Embora esta memória se revista de uma forte densidade emocional e possa impactar-nos de tal forma que afete a nossa moralidade, a nossa visão do mundo ou até as nossas convicções mais profundas que suportam tudo aquilo que somos e construímos, vou aqui defender que é necessário que não esqueçamos um evento tão horroroso e negro da nossa história baseando-me em argumentos de ordem política, social e psicológica. Passo a explicá-los.

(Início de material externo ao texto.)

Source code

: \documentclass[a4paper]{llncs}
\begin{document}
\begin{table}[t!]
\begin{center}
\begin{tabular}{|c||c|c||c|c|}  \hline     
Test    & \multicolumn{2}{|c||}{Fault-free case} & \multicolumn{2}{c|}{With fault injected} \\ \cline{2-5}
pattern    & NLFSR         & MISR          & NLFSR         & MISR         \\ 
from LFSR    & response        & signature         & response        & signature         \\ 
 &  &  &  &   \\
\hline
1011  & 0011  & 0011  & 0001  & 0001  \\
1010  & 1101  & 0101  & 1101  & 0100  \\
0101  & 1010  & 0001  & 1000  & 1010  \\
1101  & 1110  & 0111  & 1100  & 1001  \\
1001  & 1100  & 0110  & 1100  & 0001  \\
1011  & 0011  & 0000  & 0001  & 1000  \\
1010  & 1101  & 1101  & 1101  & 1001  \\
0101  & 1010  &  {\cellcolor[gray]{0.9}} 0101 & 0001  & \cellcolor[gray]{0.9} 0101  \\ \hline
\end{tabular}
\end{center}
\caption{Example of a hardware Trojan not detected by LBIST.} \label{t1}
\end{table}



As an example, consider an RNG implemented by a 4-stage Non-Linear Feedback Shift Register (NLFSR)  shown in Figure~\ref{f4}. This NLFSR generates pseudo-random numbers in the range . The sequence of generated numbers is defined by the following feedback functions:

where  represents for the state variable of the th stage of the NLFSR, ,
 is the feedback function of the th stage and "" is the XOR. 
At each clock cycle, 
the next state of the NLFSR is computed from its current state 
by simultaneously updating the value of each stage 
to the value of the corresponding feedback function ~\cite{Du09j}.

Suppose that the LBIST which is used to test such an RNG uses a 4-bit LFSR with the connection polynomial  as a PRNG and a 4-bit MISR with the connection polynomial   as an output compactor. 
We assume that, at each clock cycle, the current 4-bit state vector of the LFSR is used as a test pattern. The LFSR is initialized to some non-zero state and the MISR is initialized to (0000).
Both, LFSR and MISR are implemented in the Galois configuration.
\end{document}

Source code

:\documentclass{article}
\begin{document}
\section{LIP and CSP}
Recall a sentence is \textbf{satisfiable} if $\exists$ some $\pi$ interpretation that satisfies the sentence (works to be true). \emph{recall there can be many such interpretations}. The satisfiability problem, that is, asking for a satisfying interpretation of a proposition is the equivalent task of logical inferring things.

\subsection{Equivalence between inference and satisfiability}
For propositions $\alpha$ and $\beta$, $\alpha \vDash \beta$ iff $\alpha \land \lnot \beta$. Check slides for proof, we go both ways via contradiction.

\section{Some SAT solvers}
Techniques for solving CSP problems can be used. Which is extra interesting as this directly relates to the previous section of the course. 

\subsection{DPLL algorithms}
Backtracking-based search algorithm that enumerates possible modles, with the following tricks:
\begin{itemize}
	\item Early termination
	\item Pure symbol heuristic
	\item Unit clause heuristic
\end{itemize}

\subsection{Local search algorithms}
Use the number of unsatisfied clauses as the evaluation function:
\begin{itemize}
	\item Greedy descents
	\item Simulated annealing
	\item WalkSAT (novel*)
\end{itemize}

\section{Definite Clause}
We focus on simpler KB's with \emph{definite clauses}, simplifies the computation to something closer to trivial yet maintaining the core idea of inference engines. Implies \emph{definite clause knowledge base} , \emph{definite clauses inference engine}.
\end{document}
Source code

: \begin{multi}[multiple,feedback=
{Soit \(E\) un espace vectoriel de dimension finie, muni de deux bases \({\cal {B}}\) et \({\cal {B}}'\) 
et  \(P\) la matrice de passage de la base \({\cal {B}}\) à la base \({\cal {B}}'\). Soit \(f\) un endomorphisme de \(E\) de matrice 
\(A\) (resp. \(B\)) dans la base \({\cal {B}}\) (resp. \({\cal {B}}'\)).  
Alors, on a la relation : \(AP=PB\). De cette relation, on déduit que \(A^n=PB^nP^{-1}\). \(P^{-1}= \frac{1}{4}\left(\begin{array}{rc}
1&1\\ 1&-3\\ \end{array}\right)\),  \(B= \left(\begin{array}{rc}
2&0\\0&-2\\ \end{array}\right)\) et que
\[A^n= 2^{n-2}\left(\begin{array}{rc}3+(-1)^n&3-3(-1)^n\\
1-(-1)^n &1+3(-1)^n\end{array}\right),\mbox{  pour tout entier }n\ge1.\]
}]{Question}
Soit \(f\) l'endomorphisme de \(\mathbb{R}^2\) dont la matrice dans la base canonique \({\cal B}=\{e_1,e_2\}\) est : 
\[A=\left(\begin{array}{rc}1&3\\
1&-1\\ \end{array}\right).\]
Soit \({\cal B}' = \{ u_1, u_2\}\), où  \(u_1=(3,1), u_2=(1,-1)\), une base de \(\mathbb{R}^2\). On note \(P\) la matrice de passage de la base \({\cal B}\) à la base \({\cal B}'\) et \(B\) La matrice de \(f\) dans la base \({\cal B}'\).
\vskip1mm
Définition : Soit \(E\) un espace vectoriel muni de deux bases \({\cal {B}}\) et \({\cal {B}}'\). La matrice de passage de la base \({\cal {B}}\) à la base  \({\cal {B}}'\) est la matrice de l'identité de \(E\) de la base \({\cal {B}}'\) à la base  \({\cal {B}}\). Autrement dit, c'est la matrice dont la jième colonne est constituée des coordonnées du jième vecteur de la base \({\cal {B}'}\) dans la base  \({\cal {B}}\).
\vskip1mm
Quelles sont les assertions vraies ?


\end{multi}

- Argumento político: um tipo de governo autocrata, autoritário e totalitário que incita ao ódio, à violência e à discriminação e que pode originar atrocidades como esta, é perigosíssimo, tanto mais que estes mecanismos se insinuam lenta e impercetivelmente, instalando-se no poder quase sem nos apercebermos. É fundamental conhecermos os sinais indicadores destas ditaduras para que as possamos eliminar precocemente, nomeadamente: o culto da tradição e dos “bons costumes”; a repulsa do modernismo e do cosmopolitismo; a rejeição do pensamento crítico; o apelo à classe mais precária e frustrada; o nacionalismo como identidade social.

- Argumento social: o Holocausto causou a morte não só de judeus, mas também de ciganos, homossexuais, comunistas, deficientes físicos e mentais e prisioneiros de guerra. Foi a prova de que conseguimos reter no nosso interior uma quantidade abrupta de raiva, que é libertada sob a forma de machismo, de xenofobia, de racismo e/ou de homofobia. Por isso, a melhor forma de evitarmos que a história se repita é que recordemos este episódio sanguinário para que consigamos atuar socialmente, lutando pela defesa dos direitos humanos, incluindo o direito à liberdade individual.

- Argumento psicológico: a questão que impulsiona este trabalho pode ser comparada a uma situação - imaginemos que alguém sofreu de uma doença agressiva e que, a muito custo, conseguiu curar-se. No entanto, passados alguns anos, alguns sintomas que caracterizam a doença voltam a aparecer. A pessoa em questão deve ignorar os sintomas e fingir que o seu passado de sofrimento nunca aconteceu? Ou, por outro lado, deve procurar ajuda atempadamente e ter sempre em mente o que lhe aconteceu de forma a obter um diagnóstico precoce que lhe permita ter mais hipóteses de sobrevivência? É evidente, para mim, que o indivíduo em questão, ainda que lhe seja custoso recordar-se de toda a situação que lhe causa transtorno psicológico, deve fazê-lo para que possa evitar passar pelo mesmo. Para mim, na balança em que num lado está o sofrimento psicológico, associado à memória, e no outro a prevenção da ocorrência de situações semelhantes pela memória, não há dúvidas de que este segundo pesa mais.

Gostaria de acabar este pequeno ensaio transcrevendo um excerto do livro O Fascismo - Um Alerta de Madeleine Albright, onde a escritora, diplomata e primeira mulher a desempenhar o cargo de secretário de estado dos EUA, fala sobre as cenas finais do filme “O Grande Ditador” de Charlie Chaplin, para que também estas palavras possam ecoar nas nossas memórias.

“Chaplin profere uma homilia acerca da resiliência do espírito humano perante o mal. Pede aos soldados que não se entreguem a «homens que vos desprezam, vos escravizam, (…) vos tratam como gado, vos usam como carne para canhão, (…) homens desnaturados – homens-máquina com mentes de máquina e corações de máquina. Não sois máquinas! Não sois gado! Sois homens. Tendes o amor  da humanidade nos vossos corações. Neste momento, a minha voz chega a milhões de pessoas em todo o mundo», diz o humilde barbeiro à multidão. «Milhões de homens, mulheres e crianças em desespero – vítimas de um sistema que leva os homens a torturar e a prender pessoas inocentes. Àqueles que me ouvem, eu digo – não desespereis. (…) O ódio dos homens desaparecerá, os ditadores morrem e o poder que eles vos roubam regressará ao povo. (…) A liberdade não perecerá nunca.»”.